Quote of the Month

When love and skill work together, expect a miracle. John Ruskin




Monday, May 28, 2012

Dare To Be Scared...

There is a special kind of tension, almost a sense of urgency, in a good ghost story; the wanting to know but being slightly afraid to know, for characters and for readers.  Whether friendly, helpful even, or malevolent, with deadly intent, the ghosts, in the best of this kind of tale, are so believable you will be looking over your shoulder, wondering if the play of light making a shadow is not really something else.  What makes it even more disturbing is if only certain people can see these visions; causing them to doubt their sanity.

When authors base a haunted story on a place already steeped in the tradition of storytelling, sometimes the line between fiction and truth blurs beautifully as in Cornelia Funke's newest title, Ghost Knight (Little, Brown and Company).  After a visit to Salisbury, England and the Cathedral School there, an idea began in Funke's fertile fantastic mind.

I was eleven when my mother sent me to boarding school in Salisbury.  Yes, granted, she did have tears in her eyes as she brought me to the station.  But she still put me on that train.

Jon Whitcroft is feeling adrift for more reasons than being sent to boarding school.

Since the time of his father's death when he was four, he has had a solid place in the family hierarchy.  When The Beard, a new man, comes into his mother's life his sisters and even the dog welcome him with open arms.  Now removed from his home, after numerous failed attempts to rid them of this intruder, Jon is miserable.  But that misery is surpassed by extreme fear when, on his sixth night at school, he looks out his bedroom window to see three gruesome ghosts who clearly have come for him.

Trying to believe his imagination has gone wild, his roommates, Stu and Angus, could not see the ghosts, Jon almost has himself convinced until the next evening.  When they appear the number of ghostly riders has increased by one, the leader.  Jon makes a fool of himself in front of a group of students and an instructor. 

To his surprise the next day a local girl, Ella Littlejohn, attending the school approaches him believing he can see the ghosts because she can too. Her grandmother, thought by some to be a witch, conducts ghost tours in the area for tourists.  The toad-loving, spunky granny reveals the nature of Jon's persistent phantoms advising him to get as far away from Salisbury as possible.

Lord Stourton was hanged for murder and buried with four of his servants; one of the most ghastly murders of the day (1556), that of William Hartgill and his son, John. Hartgill is Jon's mother's maiden name.  Leaving Ella and her grandmother, Jon wondering if he will live to see another day, is stopped by Ella.  She has a plan.

Jon and Ella call forth the ghost of a dead knight buried in the Salisbury Cathedral, William Longspee, asking for his assistance.  But even assistance freely given, a lifetime bond created, can come at a price.  What has been stolen must be found; trusting the beings of the hereafter can be  precarious at best.

Escalating events double the life and death scenario with help coming from the unlikeliest of sources.  Demon hounds, ghost possession, a peeler, gatherings in cemeteries and battles among the living and the dead race readers along page after page.  Friendships that even death can't break are forged and opinions shift as all the characters converge toward a heart-pounding and heartwarming conclusion.

Cornelia Funke's writing has never been better; creating a sense of time, place and realistic characters, dead or alive.
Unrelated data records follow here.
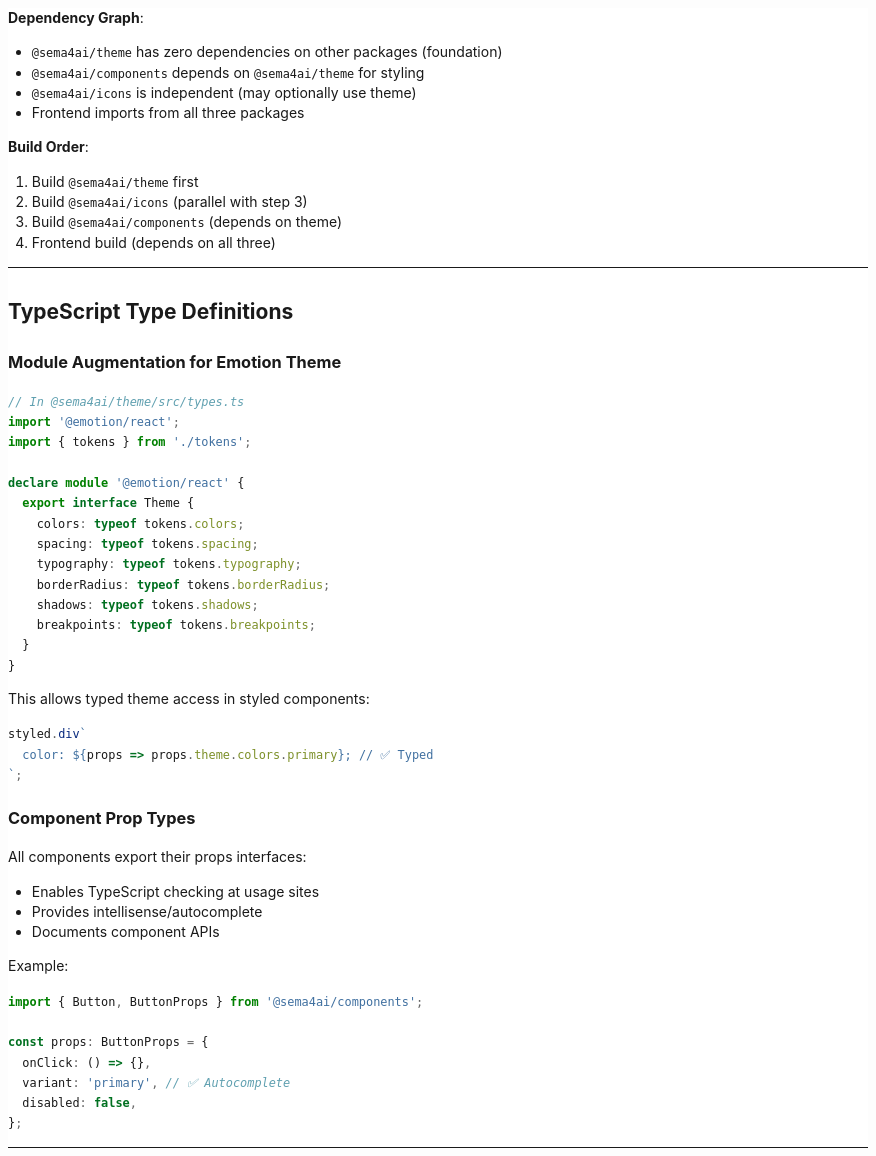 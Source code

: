 **Dependency Graph**:
- `@sema4ai/theme` has zero dependencies on other packages (foundation)
- `@sema4ai/components` depends on `@sema4ai/theme` for styling
- `@sema4ai/icons` is independent (may optionally use theme)
- Frontend imports from all three packages

**Build Order**:
1. Build `@sema4ai/theme` first
2. Build `@sema4ai/icons` (parallel with step 3)
3. Build `@sema4ai/components` (depends on theme)
4. Frontend build (depends on all three)

---

## TypeScript Type Definitions

### Module Augmentation for Emotion Theme

```typescript
// In @sema4ai/theme/src/types.ts
import '@emotion/react';
import { tokens } from './tokens';

declare module '@emotion/react' {
  export interface Theme {
    colors: typeof tokens.colors;
    spacing: typeof tokens.spacing;
    typography: typeof tokens.typography;
    borderRadius: typeof tokens.borderRadius;
    shadows: typeof tokens.shadows;
    breakpoints: typeof tokens.breakpoints;
  }
}
```

This allows typed theme access in styled components:
```typescript
styled.div`
  color: ${props => props.theme.colors.primary}; // ✅ Typed
`;
```

### Component Prop Types

All components export their props interfaces:
- Enables TypeScript checking at usage sites
- Provides intellisense/autocomplete
- Documents component APIs

Example:
```typescript
import { Button, ButtonProps } from '@sema4ai/components';

const props: ButtonProps = {
  onClick: () => {},
  variant: 'primary', // ✅ Autocomplete
  disabled: false,
};
```

---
It's a given that she has penned an extraordinary adventure laced with ghosts, good, bad and somewhere in-between, but this is also a story of an eleven-year-old boy whose world has gone topsy-turvy.  How he navigates through this narrative, his family and new friends, is depicted with clever thoughts and dialogue.
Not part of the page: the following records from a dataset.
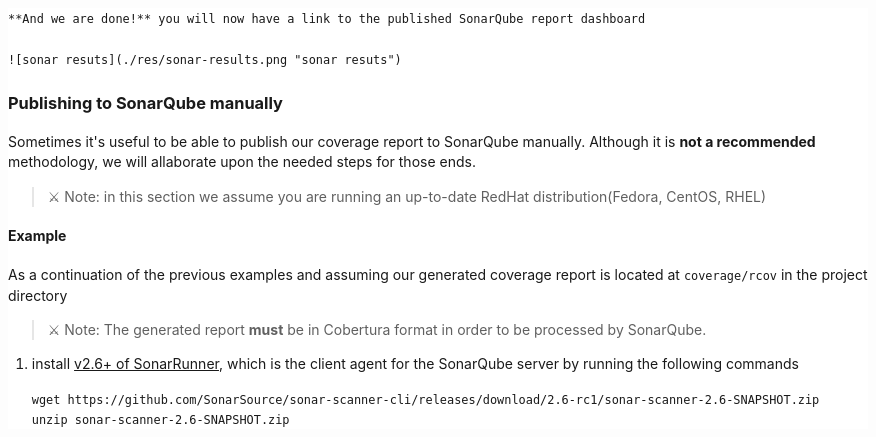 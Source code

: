     **And we are done!** you will now have a link to the published SonarQube report dashboard

	![sonar resuts](./res/sonar-results.png "sonar resuts")

### Publishing to SonarQube manually

Sometimes it's useful to be able to publish our coverage report to SonarQube manually.
Although it is **not a recommended** methodology, we will allaborate upon the needed steps for those ends.

> ⚔ Note: in this section we assume you are running an up-to-date RedHat distribution(Fedora, CentOS, RHEL)

#### Example

As a continuation of the previous examples and assuming our generated coverage report is located at `coverage/rcov` in the project directory

> ⚔ Note: The generated report **must** be in Cobertura format in order to be processed by SonarQube.

1. install [v2.6+ of SonarRunner](https://github.com/SonarSource/sonar-scanner-cli/releases), which is the client agent for the SonarQube server by running the following commands
	```shell
	wget https://github.com/SonarSource/sonar-scanner-cli/releases/download/2.6-rc1/sonar-scanner-2.6-SNAPSHOT.zip
	unzip sonar-scanner-2.6-SNAPSHOT.zip
	```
Here are a couple of examples.

Four ghosts and a witch's granddaughter.  Can't get crazier than that, I thought.  But of course I was wrong about that as well.

The air behind the heavy doors was so chilly it made me shiver, and the twilight between the gray walls wrapped itself around me like a protective blanket.

Truth and lies, love and hate, then and now all blend flawlessly in Ghost Knight written by the gifted Cornelia Funke.  An author's note explains her visit to Salisbury and how this book began. Terms and noteworthy persons, not familiar to readers, are explained in a glossary.  Black and white drawings by Andrea Offermann compliment the story contributing to the atmosphere.

At the Scholastic Stacks website is an interview with Cornelia Funke and more information about other titles she has written.  The publisher, Little, Brown and Company,  of this title has posted the first three chapters.  I guarantee you will be hooked.